We’ll never really know these things because their fantasies (thankfully) went unrealized. And since then, reams of ink have been spilled explaining how the events unfolded on Jan. 6. But the dumb arrogance, audacity and staggering, simplistic immaturity exhibited by these people, as they swaggered through the Capitol prepared to inflict violence on the country’s elected representatives is seldom noted. It should be, because it says a lot about the MAGA population in this country and the nature of what motivates them. For all the planning and calls to action spread on their social media sites, this was, in essence, incredibly stupid, spoiled toddler behavior writ large, motivated by infantile impulses with little to no thought about consequences. Helpfully, many proudly recorded themselves that day for posterity, and what they recorded amounts mostly to a piqued desire to kill, maim or break things, without sparing any thought whatsoever about what would or could occur thereafter.

In that respect, it was a day of dangerous adults, acting like babies.

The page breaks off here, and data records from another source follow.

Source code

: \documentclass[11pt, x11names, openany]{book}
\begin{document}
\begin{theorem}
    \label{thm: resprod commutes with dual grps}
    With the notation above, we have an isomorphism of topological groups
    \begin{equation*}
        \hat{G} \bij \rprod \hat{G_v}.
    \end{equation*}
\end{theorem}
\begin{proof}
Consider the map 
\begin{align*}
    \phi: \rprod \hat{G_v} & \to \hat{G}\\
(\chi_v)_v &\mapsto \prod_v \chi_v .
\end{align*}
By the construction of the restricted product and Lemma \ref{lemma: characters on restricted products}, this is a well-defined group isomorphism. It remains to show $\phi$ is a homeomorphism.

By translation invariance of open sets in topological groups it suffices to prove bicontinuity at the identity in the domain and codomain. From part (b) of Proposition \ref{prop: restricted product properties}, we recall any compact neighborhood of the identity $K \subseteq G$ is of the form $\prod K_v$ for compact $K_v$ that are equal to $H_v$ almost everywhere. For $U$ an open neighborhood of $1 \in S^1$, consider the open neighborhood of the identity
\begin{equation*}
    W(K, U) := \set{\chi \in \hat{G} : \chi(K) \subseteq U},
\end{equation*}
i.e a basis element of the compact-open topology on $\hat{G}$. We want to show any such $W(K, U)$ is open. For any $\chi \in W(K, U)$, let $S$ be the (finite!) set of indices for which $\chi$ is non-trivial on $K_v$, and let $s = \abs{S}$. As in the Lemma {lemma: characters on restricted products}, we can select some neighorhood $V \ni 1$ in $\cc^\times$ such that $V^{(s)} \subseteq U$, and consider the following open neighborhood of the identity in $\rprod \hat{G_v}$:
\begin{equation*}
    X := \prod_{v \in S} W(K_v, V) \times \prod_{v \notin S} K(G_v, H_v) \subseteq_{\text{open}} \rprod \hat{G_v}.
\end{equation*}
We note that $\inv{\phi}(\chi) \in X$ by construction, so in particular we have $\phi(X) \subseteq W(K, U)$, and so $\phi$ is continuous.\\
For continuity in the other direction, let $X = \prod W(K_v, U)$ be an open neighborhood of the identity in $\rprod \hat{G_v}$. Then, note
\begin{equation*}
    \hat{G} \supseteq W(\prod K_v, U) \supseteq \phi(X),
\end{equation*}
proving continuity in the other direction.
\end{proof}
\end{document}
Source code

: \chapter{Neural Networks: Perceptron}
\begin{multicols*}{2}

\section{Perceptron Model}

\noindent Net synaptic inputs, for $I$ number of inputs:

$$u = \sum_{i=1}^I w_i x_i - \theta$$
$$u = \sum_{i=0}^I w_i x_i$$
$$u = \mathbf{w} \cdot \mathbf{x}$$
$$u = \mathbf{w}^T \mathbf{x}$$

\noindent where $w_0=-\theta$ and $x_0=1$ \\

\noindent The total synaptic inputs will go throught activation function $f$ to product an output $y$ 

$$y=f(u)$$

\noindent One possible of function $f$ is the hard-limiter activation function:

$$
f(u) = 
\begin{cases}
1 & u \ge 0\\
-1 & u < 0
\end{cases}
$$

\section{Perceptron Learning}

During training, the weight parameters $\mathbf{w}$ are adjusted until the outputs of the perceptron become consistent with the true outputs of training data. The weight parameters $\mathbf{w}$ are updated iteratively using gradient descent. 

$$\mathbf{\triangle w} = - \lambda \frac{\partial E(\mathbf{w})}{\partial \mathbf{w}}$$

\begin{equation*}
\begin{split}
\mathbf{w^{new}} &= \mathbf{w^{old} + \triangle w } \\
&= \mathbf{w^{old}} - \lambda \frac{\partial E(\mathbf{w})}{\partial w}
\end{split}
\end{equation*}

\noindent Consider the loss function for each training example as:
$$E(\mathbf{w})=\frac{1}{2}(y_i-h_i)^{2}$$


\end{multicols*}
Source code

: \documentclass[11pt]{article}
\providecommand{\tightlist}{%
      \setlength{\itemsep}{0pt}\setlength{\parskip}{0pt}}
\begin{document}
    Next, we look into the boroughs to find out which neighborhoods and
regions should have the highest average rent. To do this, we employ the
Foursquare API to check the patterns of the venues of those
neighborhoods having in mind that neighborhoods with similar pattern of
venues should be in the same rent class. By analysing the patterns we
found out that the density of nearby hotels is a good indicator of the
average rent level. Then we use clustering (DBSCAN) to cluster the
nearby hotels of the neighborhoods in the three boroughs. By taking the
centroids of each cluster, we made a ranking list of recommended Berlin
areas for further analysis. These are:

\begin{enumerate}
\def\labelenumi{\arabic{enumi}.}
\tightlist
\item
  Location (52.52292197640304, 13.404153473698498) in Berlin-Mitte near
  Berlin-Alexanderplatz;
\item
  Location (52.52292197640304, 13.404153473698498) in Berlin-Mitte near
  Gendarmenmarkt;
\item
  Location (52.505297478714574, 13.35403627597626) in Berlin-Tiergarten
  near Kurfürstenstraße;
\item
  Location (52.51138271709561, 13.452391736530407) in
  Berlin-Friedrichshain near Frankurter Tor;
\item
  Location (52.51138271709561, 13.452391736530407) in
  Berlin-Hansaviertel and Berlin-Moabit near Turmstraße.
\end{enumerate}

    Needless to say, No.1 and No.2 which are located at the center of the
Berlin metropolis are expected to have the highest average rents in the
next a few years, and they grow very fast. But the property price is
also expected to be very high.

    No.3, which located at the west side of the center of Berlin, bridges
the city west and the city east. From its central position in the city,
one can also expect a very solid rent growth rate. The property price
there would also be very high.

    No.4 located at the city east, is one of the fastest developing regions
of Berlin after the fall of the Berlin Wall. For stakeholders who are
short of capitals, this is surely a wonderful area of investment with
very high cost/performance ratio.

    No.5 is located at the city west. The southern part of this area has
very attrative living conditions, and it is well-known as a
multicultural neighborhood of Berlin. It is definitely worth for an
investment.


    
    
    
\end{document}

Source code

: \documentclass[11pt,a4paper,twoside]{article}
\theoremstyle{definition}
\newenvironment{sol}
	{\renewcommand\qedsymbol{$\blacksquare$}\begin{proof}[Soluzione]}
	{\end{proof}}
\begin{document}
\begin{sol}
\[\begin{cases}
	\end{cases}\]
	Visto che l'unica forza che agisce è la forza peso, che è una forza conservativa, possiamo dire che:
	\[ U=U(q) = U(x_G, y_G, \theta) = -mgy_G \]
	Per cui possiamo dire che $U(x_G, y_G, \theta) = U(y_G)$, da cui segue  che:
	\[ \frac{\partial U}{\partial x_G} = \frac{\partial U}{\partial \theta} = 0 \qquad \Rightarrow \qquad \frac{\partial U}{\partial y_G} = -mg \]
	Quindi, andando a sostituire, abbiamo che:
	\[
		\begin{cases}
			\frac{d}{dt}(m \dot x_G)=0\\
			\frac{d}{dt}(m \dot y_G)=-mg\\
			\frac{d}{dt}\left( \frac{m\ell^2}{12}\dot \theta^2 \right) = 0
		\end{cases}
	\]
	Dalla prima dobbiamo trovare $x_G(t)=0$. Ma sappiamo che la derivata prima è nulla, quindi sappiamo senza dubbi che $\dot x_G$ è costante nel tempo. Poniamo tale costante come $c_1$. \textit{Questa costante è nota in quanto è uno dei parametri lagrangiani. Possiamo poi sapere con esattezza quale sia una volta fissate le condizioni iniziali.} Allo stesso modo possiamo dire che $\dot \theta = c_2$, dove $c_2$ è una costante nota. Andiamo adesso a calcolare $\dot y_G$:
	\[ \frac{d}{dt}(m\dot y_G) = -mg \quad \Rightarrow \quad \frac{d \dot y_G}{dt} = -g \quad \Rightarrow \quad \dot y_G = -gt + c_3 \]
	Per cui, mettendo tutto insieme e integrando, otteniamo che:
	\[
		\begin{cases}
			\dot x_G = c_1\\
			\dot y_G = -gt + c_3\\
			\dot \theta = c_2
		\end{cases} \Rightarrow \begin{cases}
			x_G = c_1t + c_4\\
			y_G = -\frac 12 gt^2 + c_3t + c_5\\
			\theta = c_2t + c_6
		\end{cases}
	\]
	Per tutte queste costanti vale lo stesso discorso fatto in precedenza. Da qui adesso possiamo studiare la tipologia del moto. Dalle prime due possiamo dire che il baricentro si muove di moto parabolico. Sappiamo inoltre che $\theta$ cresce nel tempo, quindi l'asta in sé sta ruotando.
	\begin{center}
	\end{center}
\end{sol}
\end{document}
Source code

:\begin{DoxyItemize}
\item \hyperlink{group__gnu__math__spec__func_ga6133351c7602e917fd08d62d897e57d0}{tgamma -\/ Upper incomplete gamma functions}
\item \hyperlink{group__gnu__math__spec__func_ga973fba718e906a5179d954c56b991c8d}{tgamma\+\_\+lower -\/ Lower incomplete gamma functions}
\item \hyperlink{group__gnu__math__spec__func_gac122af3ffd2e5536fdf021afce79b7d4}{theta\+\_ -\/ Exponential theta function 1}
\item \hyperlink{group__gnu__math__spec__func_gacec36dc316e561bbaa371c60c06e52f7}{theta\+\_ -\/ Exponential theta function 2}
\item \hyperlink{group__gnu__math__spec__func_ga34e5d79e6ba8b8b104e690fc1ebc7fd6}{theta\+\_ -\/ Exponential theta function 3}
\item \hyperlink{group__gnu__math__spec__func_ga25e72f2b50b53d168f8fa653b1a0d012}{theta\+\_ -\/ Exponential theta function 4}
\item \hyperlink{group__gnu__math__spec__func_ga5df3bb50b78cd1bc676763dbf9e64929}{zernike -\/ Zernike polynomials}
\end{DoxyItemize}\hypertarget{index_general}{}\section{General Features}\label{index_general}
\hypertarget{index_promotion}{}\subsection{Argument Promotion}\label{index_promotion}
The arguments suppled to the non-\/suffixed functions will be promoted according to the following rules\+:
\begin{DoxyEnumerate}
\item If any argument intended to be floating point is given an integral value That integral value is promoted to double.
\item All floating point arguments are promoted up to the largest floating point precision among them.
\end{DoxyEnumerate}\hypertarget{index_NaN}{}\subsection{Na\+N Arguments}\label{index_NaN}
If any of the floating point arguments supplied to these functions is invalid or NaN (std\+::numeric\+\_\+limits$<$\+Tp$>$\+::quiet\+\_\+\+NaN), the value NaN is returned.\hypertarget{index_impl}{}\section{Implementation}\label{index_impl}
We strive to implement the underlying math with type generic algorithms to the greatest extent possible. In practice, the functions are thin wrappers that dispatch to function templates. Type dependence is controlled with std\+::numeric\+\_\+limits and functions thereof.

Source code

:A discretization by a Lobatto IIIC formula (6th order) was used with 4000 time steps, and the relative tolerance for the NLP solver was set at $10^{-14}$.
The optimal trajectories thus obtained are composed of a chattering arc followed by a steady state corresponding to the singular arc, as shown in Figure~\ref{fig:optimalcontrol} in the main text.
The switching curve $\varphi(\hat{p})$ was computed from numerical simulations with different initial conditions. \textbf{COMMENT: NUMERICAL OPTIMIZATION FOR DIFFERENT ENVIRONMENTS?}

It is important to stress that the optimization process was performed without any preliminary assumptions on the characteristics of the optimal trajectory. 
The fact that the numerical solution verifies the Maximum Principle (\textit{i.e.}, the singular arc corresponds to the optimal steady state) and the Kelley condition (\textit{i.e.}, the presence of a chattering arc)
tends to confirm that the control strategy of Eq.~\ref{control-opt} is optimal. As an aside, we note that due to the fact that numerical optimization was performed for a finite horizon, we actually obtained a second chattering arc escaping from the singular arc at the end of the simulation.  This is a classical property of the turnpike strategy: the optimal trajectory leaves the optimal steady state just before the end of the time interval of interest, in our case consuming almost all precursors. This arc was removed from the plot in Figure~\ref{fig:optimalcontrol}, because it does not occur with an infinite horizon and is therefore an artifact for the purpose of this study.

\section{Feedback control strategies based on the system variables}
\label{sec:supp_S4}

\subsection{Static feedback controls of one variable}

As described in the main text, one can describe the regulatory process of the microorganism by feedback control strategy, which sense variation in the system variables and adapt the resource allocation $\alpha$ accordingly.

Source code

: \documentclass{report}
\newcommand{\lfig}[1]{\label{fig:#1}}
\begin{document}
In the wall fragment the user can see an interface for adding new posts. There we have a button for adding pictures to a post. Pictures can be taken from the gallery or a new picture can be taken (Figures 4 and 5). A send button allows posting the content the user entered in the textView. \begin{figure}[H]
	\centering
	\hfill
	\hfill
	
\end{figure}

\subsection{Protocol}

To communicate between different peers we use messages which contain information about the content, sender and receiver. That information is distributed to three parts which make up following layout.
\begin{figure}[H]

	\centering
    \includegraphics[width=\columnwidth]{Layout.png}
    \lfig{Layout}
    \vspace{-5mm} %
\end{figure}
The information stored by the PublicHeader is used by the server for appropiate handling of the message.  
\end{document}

For example, there’s Guy Reffitt, the first Jan. 6 defendant to be convicted of the criminal acts he committed that day. Reffitt was arrogant enough to affix a 360-degree camera on the helmet he wore to protect himself on Jan. 6., which helped prosecutors immensely in securing his conviction. His comments on camera included:
  • “We’re taking the Capitol before the day is over. … Ripping them out by their hair. Every fucking one of them.”
  • “I just want to see Pelosi’s head hit every fucking stair on the way out … and Mitch McConnell too.”
  • “One way or a fucking ‘nother, they’re coming out.”
  • “I’m packing heat and I’m going to get more heat.”
  • “Whatever it takes to get ‘em out of that building and empty it out.”

You don’t hear much in terms of “strategy” from Reffitt and the hundreds of others like him whose statements on Jan. 6 and immediately afterwards have come to light in their criminal prosecutions. You never hear about what they plan to do after the Capitol is “emptied out,” after they’ve “ripped” everyone out of Congress “by their hair.”  What you do hear mostly are people who wanted to throw a huge, public tantrum and stumbled on a golden opportunity to satisfy themselves on a handy target, along with a couple thousand like-minded goons and thugs. Other than miraculously reinstating Trump to satisfy some deep-seated desire for revenge on the rest of the country for rejecting him, there was no planned follow-up evident, no end goal to their behavior. They weren’t getting their way, and this was how they intended to act out.

Which makes the sheepish, pathetic statements of these folks when they plea for leniency at their sentencing hearings all the more telling. Here’s Reffitt, for example, doing his best facsimile of contrition:

“I did want to definitely make an apology,” he said. “In 2020, I was a little crazy, everything went a little stupid.”

“Everything went a little stupid” is an utterly meaningless statement, of course. All it means is that things didn’t go his way. In other words, his tantrum didn’t work.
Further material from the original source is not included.